From the moment we are born, the colonization of our intestines by a variety of bacteria begins. Evidence suggests that different intestinal bacteria may differently affect the growth of the host.
Currently, 1 in 3 children and adolescents in the US are either overweight or obese. What is more, this obesity is not simply a consequence of unhealthy behaviors in adolescence - by the age of 24 months, 10% of children are obese.
Factors identified as influencing early childhood obesity include maternal pre-pregnancy body mass index (BMI), nutritional intake, physical activity, sleep duration and screen time. However, researchers have now begun to investigate the influence that colonies of microbes residing in the gut might have on early childhood obesity.
From the moment we are born, the colonization of our intestines by a variety of bacteria begins. Recent evidence has suggested that different intestinal bacteria may differently affect the growth of the host.
Some studies have also shown that antibiotic exposure can influence the diversity and composition of the gut-dwelling microbes. Therefore, the researchers behind the new study - from the Children's Hospital of Philadelphia, PA - wanted to investigate what influence antibiotic use might have on early childhood obesity.
Children prescribed antibiotics on four or more occasions by 24 months are 'at risk'
The study authors examined electronic health records from a network of primary care clinics, spanning the period 2001-13. In total, the analysis included 64,580 children who had annual visits at a clinic at the ages of 0-23 months, as well as one or more visits at ages 24-58 months. The study followed the children up until the age of 5 years old.
Of these children, 69% had received antibiotics before the age of 24 months, with an average of 2.3 antibiotic episodes per child. The authors found that there was an increased risk of childhood obesity among those who were exposed to antibiotics, particularly among children who had been prescribed antibiotics on four or more separate occasions.
However, the researchers report no association between obesity and narrow-spectrum antibiotics, which are prescribed to kill only a narrow range of bacteria. The obesity risk was associated only with broad-spectrum antibiotics, which are used to treat a wide range of bacteria.
The study also reports the prevalence of overweight/obesity in the children across the study period:
- At 2 years of age, 10% of the children were obese and 23% were overweight
- At 3 years - 14% obesity, 30% overweight
- At 4 years - 15% obesity, 33% overweight.

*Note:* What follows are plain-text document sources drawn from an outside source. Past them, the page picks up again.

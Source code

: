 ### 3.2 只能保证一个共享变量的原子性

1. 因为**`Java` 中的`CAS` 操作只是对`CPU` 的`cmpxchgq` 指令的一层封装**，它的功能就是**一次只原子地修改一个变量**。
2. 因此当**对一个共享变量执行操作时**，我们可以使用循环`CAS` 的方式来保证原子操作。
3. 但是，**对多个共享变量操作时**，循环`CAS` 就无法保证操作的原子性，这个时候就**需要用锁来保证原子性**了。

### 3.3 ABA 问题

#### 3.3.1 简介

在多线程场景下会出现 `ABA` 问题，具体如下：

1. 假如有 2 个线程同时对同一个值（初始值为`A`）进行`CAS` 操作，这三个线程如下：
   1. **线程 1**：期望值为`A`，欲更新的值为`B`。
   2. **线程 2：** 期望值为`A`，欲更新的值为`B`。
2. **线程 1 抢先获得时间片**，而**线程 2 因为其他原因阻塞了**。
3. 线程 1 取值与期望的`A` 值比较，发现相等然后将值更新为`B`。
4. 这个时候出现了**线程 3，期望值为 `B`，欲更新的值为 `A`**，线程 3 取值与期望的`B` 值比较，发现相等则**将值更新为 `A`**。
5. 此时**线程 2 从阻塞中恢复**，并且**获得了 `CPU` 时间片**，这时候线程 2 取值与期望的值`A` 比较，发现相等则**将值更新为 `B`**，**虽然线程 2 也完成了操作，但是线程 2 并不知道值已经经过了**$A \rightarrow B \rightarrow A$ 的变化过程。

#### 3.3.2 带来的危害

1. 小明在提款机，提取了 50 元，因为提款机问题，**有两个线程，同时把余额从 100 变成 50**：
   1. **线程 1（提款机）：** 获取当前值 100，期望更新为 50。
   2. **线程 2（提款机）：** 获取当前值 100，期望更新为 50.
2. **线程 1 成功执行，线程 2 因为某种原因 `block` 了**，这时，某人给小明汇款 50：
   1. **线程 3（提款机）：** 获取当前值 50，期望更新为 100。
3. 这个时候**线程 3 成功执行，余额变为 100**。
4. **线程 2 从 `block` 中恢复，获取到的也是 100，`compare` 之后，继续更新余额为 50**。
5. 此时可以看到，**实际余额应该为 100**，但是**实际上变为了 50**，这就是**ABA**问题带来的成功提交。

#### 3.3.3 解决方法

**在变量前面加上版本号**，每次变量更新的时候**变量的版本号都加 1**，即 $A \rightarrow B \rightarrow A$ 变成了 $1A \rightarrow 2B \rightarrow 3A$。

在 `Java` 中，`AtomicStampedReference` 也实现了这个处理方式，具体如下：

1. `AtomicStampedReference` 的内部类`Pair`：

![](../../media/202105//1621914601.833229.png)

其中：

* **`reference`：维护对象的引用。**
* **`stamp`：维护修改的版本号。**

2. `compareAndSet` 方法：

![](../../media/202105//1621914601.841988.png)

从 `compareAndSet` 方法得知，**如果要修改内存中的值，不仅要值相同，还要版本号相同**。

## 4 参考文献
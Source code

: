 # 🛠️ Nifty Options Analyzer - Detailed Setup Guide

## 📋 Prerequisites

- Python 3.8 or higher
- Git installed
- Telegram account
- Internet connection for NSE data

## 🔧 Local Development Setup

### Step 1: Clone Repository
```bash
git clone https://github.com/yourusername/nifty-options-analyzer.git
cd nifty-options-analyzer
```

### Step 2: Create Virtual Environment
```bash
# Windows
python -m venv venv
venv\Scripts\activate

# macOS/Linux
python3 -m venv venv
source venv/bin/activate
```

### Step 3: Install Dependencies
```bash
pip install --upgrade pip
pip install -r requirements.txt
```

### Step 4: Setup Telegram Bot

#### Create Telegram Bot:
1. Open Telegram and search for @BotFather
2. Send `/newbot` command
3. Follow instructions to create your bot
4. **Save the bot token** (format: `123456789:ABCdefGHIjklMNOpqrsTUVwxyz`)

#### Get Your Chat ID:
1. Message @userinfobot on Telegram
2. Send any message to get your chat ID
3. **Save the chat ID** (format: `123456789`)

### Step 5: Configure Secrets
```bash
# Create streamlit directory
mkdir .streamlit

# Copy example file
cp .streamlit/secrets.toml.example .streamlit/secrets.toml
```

Of the study's findings, the authors write:
"Because obesity is a multifactorial condition, reducing prevalence depends on identifying and managing multiple risk factors whose individual effects may be small but modifiable. Our results suggest that the use of broad-spectrum outpatient antibiotics before age 24 months may be one such factor. This provides additional support for the adoption of treatment guidelines for common pediatric conditions that emphasize limiting antibiotic use to cases where efficacy is well demonstrated and preferring narrow-spectrum drugs in the absence of specific indications for broader coverage."
Last week, MNT reported on a study published in the BMJ that found 1 in 10 of all antibiotic prescriptions fail to treat infection. The authors of that study demonstrated that the failure rates for antibiotics rose over the past 2 decades, and they say that the rates will continue to rise.